[SUPPLIED INFORMATION Boundary: Start]

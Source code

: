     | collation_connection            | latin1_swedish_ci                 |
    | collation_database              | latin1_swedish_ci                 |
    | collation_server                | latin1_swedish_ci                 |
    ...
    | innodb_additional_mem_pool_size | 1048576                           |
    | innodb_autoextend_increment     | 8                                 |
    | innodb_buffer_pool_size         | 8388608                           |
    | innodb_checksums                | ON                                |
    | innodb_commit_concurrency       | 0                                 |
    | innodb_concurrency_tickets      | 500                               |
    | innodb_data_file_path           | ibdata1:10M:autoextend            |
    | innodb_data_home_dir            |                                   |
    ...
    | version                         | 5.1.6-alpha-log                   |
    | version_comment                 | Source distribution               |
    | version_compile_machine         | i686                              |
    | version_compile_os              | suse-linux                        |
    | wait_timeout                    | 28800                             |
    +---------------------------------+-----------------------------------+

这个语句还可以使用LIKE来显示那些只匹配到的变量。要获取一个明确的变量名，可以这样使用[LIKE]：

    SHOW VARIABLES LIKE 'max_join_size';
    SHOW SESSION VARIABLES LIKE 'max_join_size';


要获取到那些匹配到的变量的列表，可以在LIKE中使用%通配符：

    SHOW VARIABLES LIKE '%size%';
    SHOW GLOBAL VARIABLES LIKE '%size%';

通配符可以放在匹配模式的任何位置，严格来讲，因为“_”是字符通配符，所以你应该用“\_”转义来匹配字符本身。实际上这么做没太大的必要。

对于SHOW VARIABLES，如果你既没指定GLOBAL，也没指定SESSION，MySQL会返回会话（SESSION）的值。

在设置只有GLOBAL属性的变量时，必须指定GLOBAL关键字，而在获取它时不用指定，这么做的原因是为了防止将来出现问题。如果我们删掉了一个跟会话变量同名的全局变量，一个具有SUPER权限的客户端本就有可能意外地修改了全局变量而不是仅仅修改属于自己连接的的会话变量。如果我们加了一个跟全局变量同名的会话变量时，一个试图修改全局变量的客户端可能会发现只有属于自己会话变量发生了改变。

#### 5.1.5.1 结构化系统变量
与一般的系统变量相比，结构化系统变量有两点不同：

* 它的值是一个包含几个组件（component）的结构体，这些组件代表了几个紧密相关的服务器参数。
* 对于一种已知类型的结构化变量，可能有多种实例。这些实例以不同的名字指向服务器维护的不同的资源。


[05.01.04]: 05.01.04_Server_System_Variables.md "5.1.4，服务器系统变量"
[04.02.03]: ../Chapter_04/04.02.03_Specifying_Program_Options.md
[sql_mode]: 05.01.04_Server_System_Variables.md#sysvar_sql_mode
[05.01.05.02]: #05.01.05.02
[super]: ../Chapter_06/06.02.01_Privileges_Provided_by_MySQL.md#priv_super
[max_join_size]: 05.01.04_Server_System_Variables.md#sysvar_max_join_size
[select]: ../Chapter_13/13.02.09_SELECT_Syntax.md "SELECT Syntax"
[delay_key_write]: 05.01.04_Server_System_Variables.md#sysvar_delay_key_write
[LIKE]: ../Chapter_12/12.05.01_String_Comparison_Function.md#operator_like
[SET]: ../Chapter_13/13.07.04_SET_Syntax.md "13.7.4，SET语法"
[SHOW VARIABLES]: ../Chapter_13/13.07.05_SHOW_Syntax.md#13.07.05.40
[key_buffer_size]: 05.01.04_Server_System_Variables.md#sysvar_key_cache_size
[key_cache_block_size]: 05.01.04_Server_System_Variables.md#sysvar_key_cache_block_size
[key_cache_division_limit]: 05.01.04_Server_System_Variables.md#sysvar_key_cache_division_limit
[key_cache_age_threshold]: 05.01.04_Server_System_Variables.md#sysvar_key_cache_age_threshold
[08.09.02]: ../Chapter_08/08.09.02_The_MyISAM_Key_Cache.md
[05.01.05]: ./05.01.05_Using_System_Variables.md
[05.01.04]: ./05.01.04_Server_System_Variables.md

[SUPPLIED INFORMATION Boundary: End]

**HOW TO COMPLETE THIS TASK:** Each line above with the string "SESSION" in it should be located and copied.

**TASK SOLUTION:**
    SHOW SESSION VARIABLES LIKE 'max_join_size';
对于SHOW VARIABLES，如果你既没指定GLOBAL，也没指定SESSION，MySQL会返回会话（SESSION）的值。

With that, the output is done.